ILD in SSc is highly prevalent, although exact estimates depend on the diagnostic modality used. Up to 75–90% of individuals with SSc will display some abnormality on chest high-resolution computed tomography (HRCT),7,8 the gold-standard diagnostic investigation for SSc-ILD.5 While some individuals may have subclinical disease, around 40% will develop moderate or severe disease.9 Thus, there is a broad spectrum of disease in SSc-ILD, and a variable natural history. Identifying those at highest risk of progressive ILD is important in determining optimal management, as early initiation of treatment to prevent further loss of lung function is likely to improve survival. Here, we aim to summarise current knowledge about SSc-ILD, with emphasis on diagnostic approaches and risk-stratification.

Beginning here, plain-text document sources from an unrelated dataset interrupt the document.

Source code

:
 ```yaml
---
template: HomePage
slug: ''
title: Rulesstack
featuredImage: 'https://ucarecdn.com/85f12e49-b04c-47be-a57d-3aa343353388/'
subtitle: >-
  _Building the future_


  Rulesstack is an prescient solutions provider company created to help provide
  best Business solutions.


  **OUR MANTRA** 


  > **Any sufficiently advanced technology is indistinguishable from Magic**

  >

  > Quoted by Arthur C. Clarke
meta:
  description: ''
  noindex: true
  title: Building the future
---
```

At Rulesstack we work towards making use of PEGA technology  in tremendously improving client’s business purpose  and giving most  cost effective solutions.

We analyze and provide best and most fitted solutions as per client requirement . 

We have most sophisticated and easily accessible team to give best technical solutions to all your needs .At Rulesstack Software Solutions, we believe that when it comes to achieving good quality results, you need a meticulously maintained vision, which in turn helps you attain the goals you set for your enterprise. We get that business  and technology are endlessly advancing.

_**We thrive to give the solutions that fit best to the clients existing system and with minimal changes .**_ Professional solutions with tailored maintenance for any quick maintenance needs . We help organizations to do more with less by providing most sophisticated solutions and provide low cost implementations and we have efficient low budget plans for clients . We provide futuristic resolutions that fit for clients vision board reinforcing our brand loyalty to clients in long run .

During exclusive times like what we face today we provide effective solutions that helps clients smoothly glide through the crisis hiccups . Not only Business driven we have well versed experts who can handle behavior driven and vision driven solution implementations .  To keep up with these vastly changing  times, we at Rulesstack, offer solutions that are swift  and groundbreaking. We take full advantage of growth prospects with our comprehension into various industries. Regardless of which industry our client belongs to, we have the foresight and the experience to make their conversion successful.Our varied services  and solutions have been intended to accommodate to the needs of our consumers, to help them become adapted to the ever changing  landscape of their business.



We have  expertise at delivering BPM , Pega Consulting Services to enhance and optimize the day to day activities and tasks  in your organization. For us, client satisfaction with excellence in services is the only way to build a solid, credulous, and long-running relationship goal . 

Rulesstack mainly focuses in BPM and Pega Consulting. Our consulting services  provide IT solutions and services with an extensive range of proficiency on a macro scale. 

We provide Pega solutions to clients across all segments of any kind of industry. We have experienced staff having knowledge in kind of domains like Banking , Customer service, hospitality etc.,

Patients with scleroderma at increased risk for developing ILD include those with diffuse cutaneous SSc (dcSSc),6,10,11 male sex12 and anti-Scl-70 antibodies.6,11,12 Certain racial groups have also been identified as being at higher risk of developing SSc-ILD, particularly individuals of African-American13 and Asian14,15 ethnicity. People with gastro-oesophageal reflux disease (GORD) also appear to be at higher risk of SSc-ILD.16 Anti-Scl-70 positivity has been associated with a higher risk of both developing ILD, and more severe ILD on both chest HRCT17 and as measured by FVC values lower than 70%.10,17 Anti-centromere antibody (ACA) positivity confers a lower risk of developing ILD.12 Data are conflicting regarding ILD risk in those with anti-RNA polymerase-3 (RNAP3) positivity; while some data suggest around 50% of RNAP3-positive individuals may present with ILD,18,19 others suggest a lower frequency and less severe ILD in this group.20,21 In the two studies reporting 50% ILD prevalence in RNAP3 positive participants, this group tended to have milder disease at baseline.18,19

Screening for ILD is recommended for all patients with SSc and should include assessment of symptoms, chest auscultation, spirometry with DLCO, chest HRCT at baseline, and/or autoantibody testing.22 The presence of respiratory symptoms, such as exertional dyspnoea and cough, is important in the screening of SSc-ILD, although the use of symptoms alone is unreliable. Respiratory symptoms are often insidious in onset and can be masked by other factors such as relative immobility and pain from musculoskeletal disease. Pulmonary function testing (PFT) remains an important component of screening for, and assessment of, both PAH and ILD in SSc. While FVC is predominantly a marker of the pulmonary interstitium, DLCO is a marker of both the pulmonary interstitium and vasculature. The utility of PFTs is limited by the wide range of normal values. Indeed, up to 60% of individuals with ILD evident on chest HRCT may have normal forced vital capacity (FVC).23 Chest HRCT remains the gold standard for the detection of ILD and is more sensitive than chest X-ray imaging.5,23,24 The radiographic extent of fibrosis at baseline may be associated with FVC decline, with greater than 25% extent of fibrosis on baseline HRCT associated with increased rate of FVC decline.25

HRCT staging systems also provide important prognostic information. Radiographic extent of ILD on baseline HRCT is associated with increased mortality, especially with greater than 20% total lung involvement, or 10–20% involvement together with an FVC lower than 70%.26,27 Moreover, a normal chest HRCT at baseline confers a lower risk of developing SSc-ILD in future, and thus is associated with a better prognosis.28,29 In one study, 85% of people with a normal chest HRCT at baseline did not develop ILD over 5 years.28 Given that SSc-ILD most commonly develops in the first 5 years of SSc onset, performing chest HRCT around the time of diagnosis seems to be an optimal timepoint.5,6

Not all individuals with chest HRCT abnormalities develop progressive ILD, thus it is important that all patients with SSc-ILD are closely monitored, particularly early in the disease course. Monitoring for ILD progression should include regular assessment of symptoms and exercise tolerance, physical examination, and pulmonary function tests.80 While there are no current recommendations about the indications for, and timing of, serial chest HRCT examination, this may be considered in the case of progressive symptoms, to assess treatment response, and to investigate acute exacerbations.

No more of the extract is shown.